More Digital and Rural Than Ever Before: How COVID-19 Changed the Housing Market Forever

More Digital and Rural Than Ever Before: How COVID-19 Changed the Housing Market Forever

More Digital and Rural Than Ever Before: How COVID-19 Changed the Housing Market Forever

It seems there is no end to the changes wrought by the coronavirus pandemic. In real estate, the shift has meant a flip of the script, with demand moving towards digital and rural markets.

And these changes seem here to stay. As the world moves towards a broader acceptance of remote work, the housing market is no longer limited to rapid appreciation in urban markets only. This carries powerful implications for equity and asset value in diverse real estate markets.

COVID-19 has changed housing forever. Here, we break down these changes, their implications for stakeholders, and how prospective homebuyers can gain an advantage.

The COVID-19 Effect

When the coronavirus pandemic struck, businesses and governments reacted fairly quickly in instituting a host of changes. First, work-from-home (WFH) options were built into business practices wherever possible to keep workers safe and social distancing. Next, government efforts to protect market activity have largely paid off.

Seventy-one percent of American workers whose jobs can be done virtually are now working from home, according to Pew Research. More than half of these workers also say they would continue working from home even after the pandemic is over, given the choice.

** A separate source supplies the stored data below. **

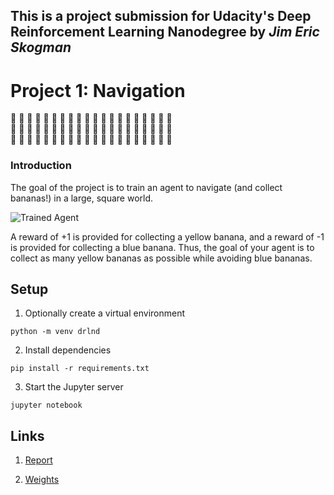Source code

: [//]: # (Image References)

[image1]: https://user-images.githubusercontent.com/10624937/42135619-d90f2f28-7d12-11e8-8823-82b970a54d7e.gif "Trained Agent"

## This is a project submission for Udacity's Deep Reinforcement Learning Nanodegree by *Jim Eric Skogman*

# Project 1: Navigation

:banana: :banana: :banana: :banana: :banana: :banana: :banana: :banana: :banana: :banana:
:banana: :banana: :banana: :banana: :banana: :banana: :banana: :banana: :banana: :banana:
<br/>
:banana: :banana: :banana: :banana: :banana: :banana: :banana: :banana: :banana: :banana:
:banana: :banana: :banana: :banana: :banana: :banana: :banana: :banana: :banana: :banana:
<br/>
:banana: :banana: :banana: :banana: :banana: :banana: :banana: :banana: :banana: :banana:
:banana: :banana: :banana: :banana: :banana: :banana: :banana: :banana: :banana: :banana:

### Introduction

The goal of the project is to train an agent to navigate (and collect bananas!) in a large, square world.  

![Trained Agent][image1]

A reward of +1 is provided for collecting a yellow banana, and a reward of -1 is provided for collecting a blue banana.  Thus, the goal of your agent is to collect as many yellow bananas as possible while avoiding blue bananas.  

## Setup

1. Optionally create a virtual environment

```
python -m venv drlnd
```

2. Install dependencies

```
pip install -r requirements.txt
```

3. Start the Jupyter server

```
jupyter notebook
```

## Links

1. [Report](./Report.html)

2. [Weights](./checkpoint.pth) 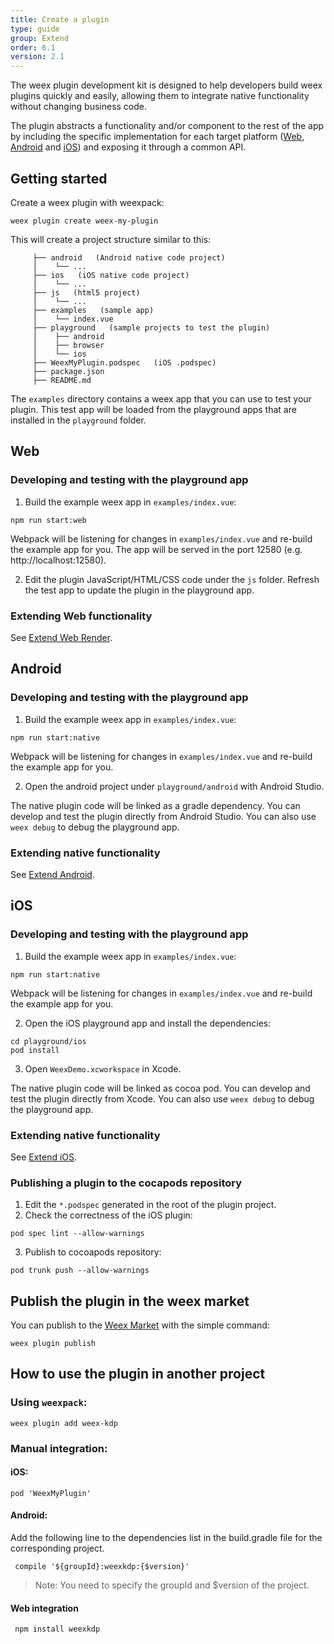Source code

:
 ```yaml
---
title: Create a plugin
type: guide
group: Extend
order: 6.1
version: 2.1
---
```


The weex plugin development kit is designed to help developers build weex plugins quickly and easily, allowing them to integrate native functionality without changing business code.

The plugin abstracts a functionality and/or component to the rest of the app by including the specific implementation for each target platform ([Web](#web), [Android](#android) and [iOS](#ios)) and exposing it through a common API.

## Getting started

Create a weex plugin with weexpack:
```
weex plugin create weex-my-plugin
```
This will create a project structure similar to this:
```
     ├── android   (Android native code project)
     │    └── ...
     ├── ios   (iOS native code project)
     │    └── ...
     ├── js   (html5 project)
     │    └── ...
     ├── examples   (sample app)
     │    └── index.vue
     ├── playground   (sample projects to test the plugin)
     │    ├── android
     │    ├── browser
     │    └── ios
     ├── WeexMyPlugin.podspec   (iOS .podspec)
     ├── package.json
     ├── README.md
  ```

The `examples` directory contains a weex app that you can use to test your plugin. This test app will be loaded from the playground apps that are installed in the `playground` folder.

## Web

### Developing and testing with the playground app
1. Build the example weex app in `examples/index.vue`:
  ```
  npm run start:web
  ```
  Webpack will be listening for changes in `examples/index.vue` and re-build the example app for you. The app will be served in the port 12580 (e.g. http://localhost:12580).

2. Edit the plugin JavaScript/HTML/CSS code under the `js` folder. Refresh the test app to update the plugin in the playground app.

### Extending Web functionality
See [Extend Web Render](./extend-web-render.html).

## Android

### Developing and testing with the playground app
1. Build the example weex app in `examples/index.vue`:
  ```
  npm run start:native
  ```
  Webpack will be listening for changes in `examples/index.vue` and re-build the example app for you.

2. Open the android project under `playground/android` with Android Studio.

  The native plugin code will be linked as a gradle dependency. You can develop and test the plugin directly from Android Studio. You can also use `weex debug` to debug the playground app.

### Extending native functionality
See [Extend Android](./extend-android.html).

## iOS

### Developing and testing with the playground app
1. Build the example weex app in `examples/index.vue`:
  ```
  npm run start:native
  ```
  Webpack will be listening for changes in `examples/index.vue` and re-build the example app for you.

2. Open the iOS playground app and install the dependencies:
  ```
  cd playground/ios
  pod install
  ```
3. Open `WeexDemo.xcworkspace` in Xcode.

  The native plugin code will be linked as cocoa pod. You can develop and test the plugin directly from Xcode. You can also use `weex debug` to debug the playground app.

### Extending native functionality
See [Extend iOS](./extend-ios.html).

### Publishing a plugin to the cocapods repository
1. Edit the `*.podspec` generated in the root of the plugin project.
2. Check the correctness of the iOS plugin:
  ```
  pod spec lint --allow-warnings
  ```
3. Publish to cocoapods repository:
  ```
  pod trunk push --allow-warnings
  ```

## Publish the plugin in the weex market
You can publish to the [Weex Market](../tools/market.html) with the simple command:
```
weex plugin publish
```

## How to use the plugin in another project

### Using `weexpack`:
```
weex plugin add weex-kdp
```

### Manual integration:
#### iOS:
```
pod 'WeexMyPlugin'
```

#### Android:
Add the following line to the dependencies list in the build.gradle file for the corresponding project.
```
 compile '${groupId}:weexkdp:{$version}'
```
> Note: You need to specify the groupId and $version of the project.

#### Web integration
```
 npm install weexkdp
```
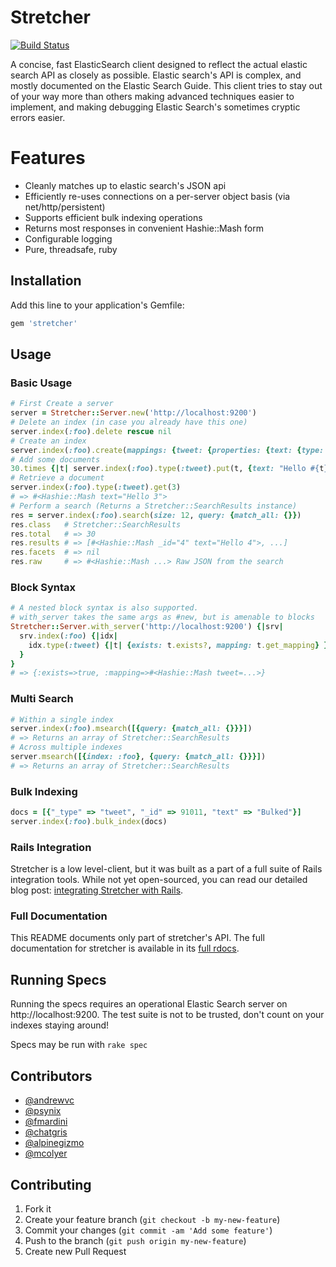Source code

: # Stretcher

[![Build Status](https://travis-ci.org/PoseBiz/stretcher.png?branch=master)](https://travis-ci.org/PoseBiz/stretcher)

A concise, fast ElasticSearch client designed to reflect the actual elastic search API as closely as possible. Elastic search's API is complex, and mostly documented on the Elastic Search Guide. This client tries to stay out of your way more than others making advanced techniques easier to implement, and making debugging Elastic Search's sometimes cryptic errors easier.

# Features

* Cleanly matches up to elastic search's JSON api
* Efficiently re-uses connections on a per-server object basis (via net/http/persistent)
* Supports efficient bulk indexing operations
* Returns most responses in convenient Hashie::Mash form
* Configurable logging
* Pure, threadsafe, ruby

## Installation

Add this line to your application's Gemfile:

```ruby
gem 'stretcher'
```

## Usage

### Basic Usage

```ruby   
# First Create a server
server = Stretcher::Server.new('http://localhost:9200')
# Delete an index (in case you already have this one)
server.index(:foo).delete rescue nil
# Create an index
server.index(:foo).create(mappings: {tweet: {properties: {text: {type: 'string'}}}})
# Add some documents
30.times {|t| server.index(:foo).type(:tweet).put(t, {text: "Hello #{t}"}) }
# Retrieve a document
server.index(:foo).type(:tweet).get(3)
# => #<Hashie::Mash text="Hello 3">
# Perform a search (Returns a Stretcher::SearchResults instance)
res = server.index(:foo).search(size: 12, query: {match_all: {}})
res.class   # Stretcher::SearchResults
res.total   # => 30
res.results # => [#<Hashie::Mash _id="4" text="Hello 4">, ...]
res.facets  # => nil
res.raw     # => #<Hashie::Mash ...> Raw JSON from the search
```

### Block Syntax

```ruby
# A nested block syntax is also supported.
# with_server takes the same args as #new, but is amenable to blocks
Stretcher::Server.with_server('http://localhost:9200') {|srv|
  srv.index(:foo) {|idx|
    idx.type(:tweet) {|t| {exists: t.exists?, mapping: t.get_mapping} }
  } 
}
# => {:exists=>true, :mapping=>#<Hashie::Mash tweet=...>}
```

### Multi Search
    
```ruby
# Within a single index
server.index(:foo).msearch([{query: {match_all: {}}}])
# => Returns an array of Stretcher::SearchResults
# Across multiple indexes
server.msearch([{index: :foo}, {query: {match_all: {}}}])
# => Returns an array of Stretcher::SearchResults
```

### Bulk Indexing
    
```ruby
docs = [{"_type" => "tweet", "_id" => 91011, "text" => "Bulked"}]
server.index(:foo).bulk_index(docs)
```

### Rails Integration

Stretcher is a low level-client, but it was built as a part of a full suite of Rails integration tools.
While not yet open-sourced, you can read our detailed blog post: [integrating Stretcher with Rails](http://blog.andrewvc.com/elasticsearch-rails-stretcher-at-pose).

### Full Documentation

This README documents only part of stretcher's API. The full documentation for stretcher is available in its [full rdocs](http://rdoc.info/github/PoseBiz/stretcher/master/frames).

## Running Specs

Running the specs requires an operational Elastic Search server on http://localhost:9200.
The test suite is not to be trusted, don't count on your indexes staying around!

Specs may be run with `rake spec`

## Contributors

* [@andrewvc](https://github.com/andrewvc)
* [@psynix](https://github.com/psynix)
* [@fmardini](https://github.com/fmardini)
* [@chatgris](https://github.com/chatgris)
* [@alpinegizmo](https://github.com/alpinegizmo)
* [@mcolyer](https://github.com/mcolyer)

## Contributing

1. Fork it
2. Create your feature branch (`git checkout -b my-new-feature`)
3. Commit your changes (`git commit -am 'Add some feature'`)
4. Push to the branch (`git push origin my-new-feature`)
5. Create new Pull Request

With the WFH trend unlikely to end anytime soon, rural markets are booming. This has led to an increase in home appreciation overall, with Zillow reporting the highest rate of annual appreciation since before the Great Recession.

The markets growing the most are mid-sized urban areas and their rural surroundings, places like Boise, Idaho, and Spokane, Washington. This means more value in a diversity of regions, shifting investor behaviors, and altered composition of rural demographics.

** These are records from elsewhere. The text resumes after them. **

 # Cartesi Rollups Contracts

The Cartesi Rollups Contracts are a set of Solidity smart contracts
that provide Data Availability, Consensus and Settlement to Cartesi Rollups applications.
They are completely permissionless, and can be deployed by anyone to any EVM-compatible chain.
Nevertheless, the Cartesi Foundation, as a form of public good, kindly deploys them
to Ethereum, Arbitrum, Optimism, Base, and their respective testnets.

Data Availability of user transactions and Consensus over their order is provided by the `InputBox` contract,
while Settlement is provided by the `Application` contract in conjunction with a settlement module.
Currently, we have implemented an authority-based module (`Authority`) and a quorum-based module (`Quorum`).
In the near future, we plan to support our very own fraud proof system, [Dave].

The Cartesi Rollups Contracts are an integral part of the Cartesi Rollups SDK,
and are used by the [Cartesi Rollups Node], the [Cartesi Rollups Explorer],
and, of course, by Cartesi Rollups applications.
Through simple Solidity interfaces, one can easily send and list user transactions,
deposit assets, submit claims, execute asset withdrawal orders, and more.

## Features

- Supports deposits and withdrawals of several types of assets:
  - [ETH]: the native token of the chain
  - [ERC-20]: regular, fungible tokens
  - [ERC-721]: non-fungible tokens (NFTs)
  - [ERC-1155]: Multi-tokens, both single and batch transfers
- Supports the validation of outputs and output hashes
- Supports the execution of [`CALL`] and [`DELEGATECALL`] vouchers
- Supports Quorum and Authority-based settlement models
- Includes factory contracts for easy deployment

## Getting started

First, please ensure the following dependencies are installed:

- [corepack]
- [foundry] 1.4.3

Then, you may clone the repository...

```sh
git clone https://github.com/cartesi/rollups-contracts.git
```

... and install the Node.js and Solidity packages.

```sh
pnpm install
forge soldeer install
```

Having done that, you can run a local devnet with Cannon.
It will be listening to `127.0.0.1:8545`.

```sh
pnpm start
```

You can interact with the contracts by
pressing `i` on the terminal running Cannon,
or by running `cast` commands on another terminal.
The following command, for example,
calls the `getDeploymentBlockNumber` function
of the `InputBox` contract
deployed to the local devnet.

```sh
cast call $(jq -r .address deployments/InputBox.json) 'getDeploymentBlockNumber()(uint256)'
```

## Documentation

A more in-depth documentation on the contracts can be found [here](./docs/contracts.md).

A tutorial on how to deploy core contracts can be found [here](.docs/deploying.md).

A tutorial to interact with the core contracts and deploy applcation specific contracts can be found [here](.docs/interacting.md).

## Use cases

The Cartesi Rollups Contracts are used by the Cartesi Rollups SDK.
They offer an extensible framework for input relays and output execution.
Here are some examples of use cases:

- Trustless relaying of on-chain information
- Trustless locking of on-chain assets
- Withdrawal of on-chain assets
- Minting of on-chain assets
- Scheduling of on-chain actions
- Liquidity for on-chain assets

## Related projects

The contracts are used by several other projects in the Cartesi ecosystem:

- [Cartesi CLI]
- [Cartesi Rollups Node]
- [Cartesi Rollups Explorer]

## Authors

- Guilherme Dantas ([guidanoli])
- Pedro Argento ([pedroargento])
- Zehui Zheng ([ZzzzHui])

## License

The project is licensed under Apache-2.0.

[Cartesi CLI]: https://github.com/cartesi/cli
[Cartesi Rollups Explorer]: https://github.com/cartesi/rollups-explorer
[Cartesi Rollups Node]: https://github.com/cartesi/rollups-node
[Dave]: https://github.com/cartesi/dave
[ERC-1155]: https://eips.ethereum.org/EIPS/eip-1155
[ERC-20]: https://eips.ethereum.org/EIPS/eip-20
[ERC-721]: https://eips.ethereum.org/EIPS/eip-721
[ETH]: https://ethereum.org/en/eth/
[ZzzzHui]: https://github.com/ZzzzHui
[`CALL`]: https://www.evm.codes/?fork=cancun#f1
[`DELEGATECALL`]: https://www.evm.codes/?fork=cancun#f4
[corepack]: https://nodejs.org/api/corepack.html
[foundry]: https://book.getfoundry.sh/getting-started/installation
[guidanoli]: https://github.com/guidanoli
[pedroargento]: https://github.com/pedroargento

To keep home buying alive in every region, however, the Federal Reserve has brought interest rates down to all-time lows. As a result, the Millennial generation is fighting to achieve homeownership with an added incentive. Low mortgage interest rates mean even the rising prices from a low-supply market are offset somewhat.

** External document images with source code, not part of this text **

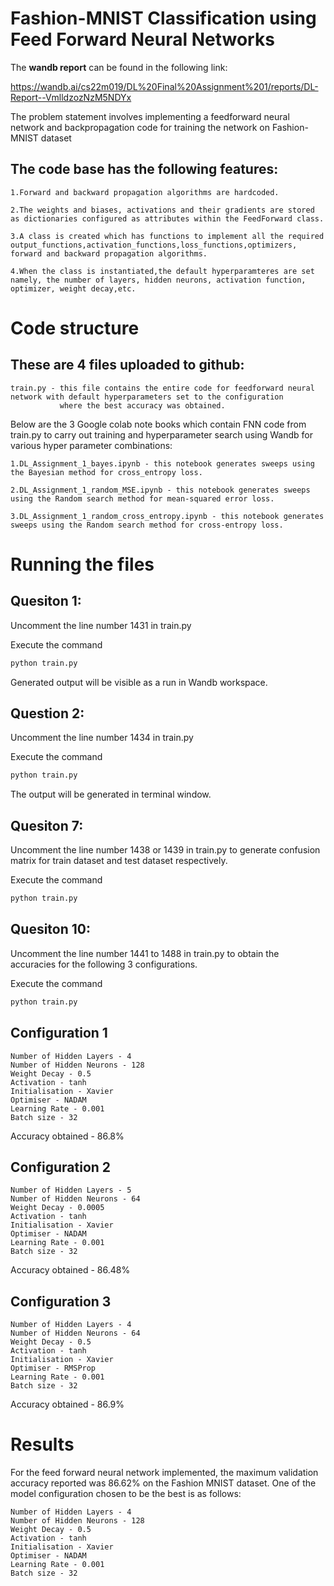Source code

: # Fashion-MNIST Classification using Feed Forward Neural Networks

The **wandb report** can be found in the following link:

https://wandb.ai/cs22m019/DL%20Final%20Assignment%201/reports/DL-Report--VmlldzozNzM5NDYx

The problem statement involves implementing a feedforward neural network and backpropagation code for training the network on Fashion-MNIST dataset

## The code base has the following features:

    1.Forward and backward propagation algorithms are hardcoded.
    
    2.The weights and biases, activations and their gradients are stored as dictionaries configured as attributes within the FeedForward class.
    
    3.A class is created which has functions to implement all the required output_functions,activation_functions,loss_functions,optimizers,
    forward and backward propagation algorithms.
    
    4.When the class is instantiated,the default hyperparamteres are set namely, the number of layers, hidden neurons, activation function,
    optimizer, weight decay,etc.
    
# Code structure

## These are 4 files uploaded to github:

    train.py - this file contains the entire code for feedforward neural network with default hyperparameters set to the configuration 
               where the best accuracy was obtained.

Below are the 3 Google colab note books which contain FNN code from train.py to carry out training and hyperparameter search using Wandb for various
hyper parameter combinations:

    1.DL_Assignment_1_bayes.ipynb - this notebook generates sweeps using the Bayesian method for cross_entropy loss.
    
    2.DL_Assignment_1_random_MSE.ipynb - this notebook generates sweeps using the Random search method for mean-squared error loss.
    
    3.DL_Assignment_1_random_cross_entropy.ipynb - this notebook generates sweeps using the Random search method for cross-entropy loss.


# Running the files

## Quesiton 1:
Uncomment the line number 1431 in train.py

Execute the command
     
```python
python train.py
```  

Generated output will be visible as a run in Wandb workspace.
    
## Question 2:
Uncomment the line number 1434 in train.py 
    
Execute the command
```python 
python train.py
```
    
The output will be generated in terminal window.
    
## Quesiton 7:
Uncomment the line number 1438 or 1439 in train.py to generate confusion matrix for train dataset and test dataset respectively.

Execute the command
```python 
python train.py
```

## Quesiton 10:
Uncomment the line number 1441 to 1488 in train.py to obtain the accuracies for the following 3 configurations.

Execute the command
```python 
python train.py
```
## Configuration 1
    
    Number of Hidden Layers - 4
    Number of Hidden Neurons - 128
    Weight Decay - 0.5
    Activation - tanh
    Initialisation - Xavier 
    Optimiser - NADAM
    Learning Rate - 0.001
    Batch size - 32
Accuracy obtained - 86.8%
## Configuration 2
    
    Number of Hidden Layers - 5
    Number of Hidden Neurons - 64
    Weight Decay - 0.0005
    Activation - tanh
    Initialisation - Xavier
    Optimiser - NADAM
    Learning Rate - 0.001
    Batch size - 32
Accuracy obtained - 86.48%
## Configuration 3
    
    Number of Hidden Layers - 4
    Number of Hidden Neurons - 64
    Weight Decay - 0.5
    Activation - tanh
    Initialisation - Xavier
    Optimiser - RMSProp
    Learning Rate - 0.001
    Batch size - 32
Accuracy obtained - 86.9%

# Results

For the feed forward neural network implemented, the maximum validation accuracy reported was 86.62% on the Fashion MNIST dataset.
One of the model configuration chosen to be the best is as follows:

    Number of Hidden Layers - 4
    Number of Hidden Neurons - 128
    Weight Decay - 0.5
    Activation - tanh
    Initialisation - Xavier 
    Optimiser - NADAM
    Learning Rate - 0.001
    Batch size - 32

These low-interest rates also have boosted the popularity of refinancing, with homeowners eager to reinvest their equity into home upgrades and remodels. Saved money from a mortgage payment means money saved during the remodeling process, which in turn can boost home values into unprecedented territory—especially in these up-and-coming rural markets.

All this activity also increasingly occurs online, with real estate brokerage Redfin reporting that now one-third of its tours are virtual. Home purchasing, along with work, has entered the digital realm.

But what are the implications of these changes for homebuyers and financiers?

Implications for Stakeholders

Those affected most by the COVID-19 shifts in real estate are the interested and invested stakeholders on the market. From prospective homebuyers to the banks that finance their endeavors, this means new considerations.

Millennials, for example, already saddled with over $1 trillion in collective debt can shift some of their debt into equity-building “good debt” through homeownership. This of course is dependent on whether these home buyers can secure a loan with tightening requirements for credit scores and other loan qualifications.

For financiers, low-interest rates require these tighter requirements. Everyone wants a low mortgage payment, but not every borrower will be able to secure repayment, especially with the ongoing economic uncertainty. As a result, becoming eligible for homeownership has become more competitive.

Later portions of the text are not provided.